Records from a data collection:
◆ ◆ ◆ ◆

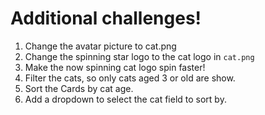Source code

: # Additional challenges!

1. Change the avatar picture to cat.png
2. Change the spinning star logo to the cat logo in `cat.png`
3. Make the now spinning cat logo spin faster!
4. Filter the cats, so only cats aged 3 or old are show.
5. Sort the Cards by cat age.
6. Add a dropdown to select the cat field to sort by.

◆ ◆ ◆ ◆

Try it. Would you filter the records and copy out each line containing "Change"?

Completed exercise.
1. Change the avatar picture to cat.png
2. Change the spinning star logo to the cat logo in `cat.png`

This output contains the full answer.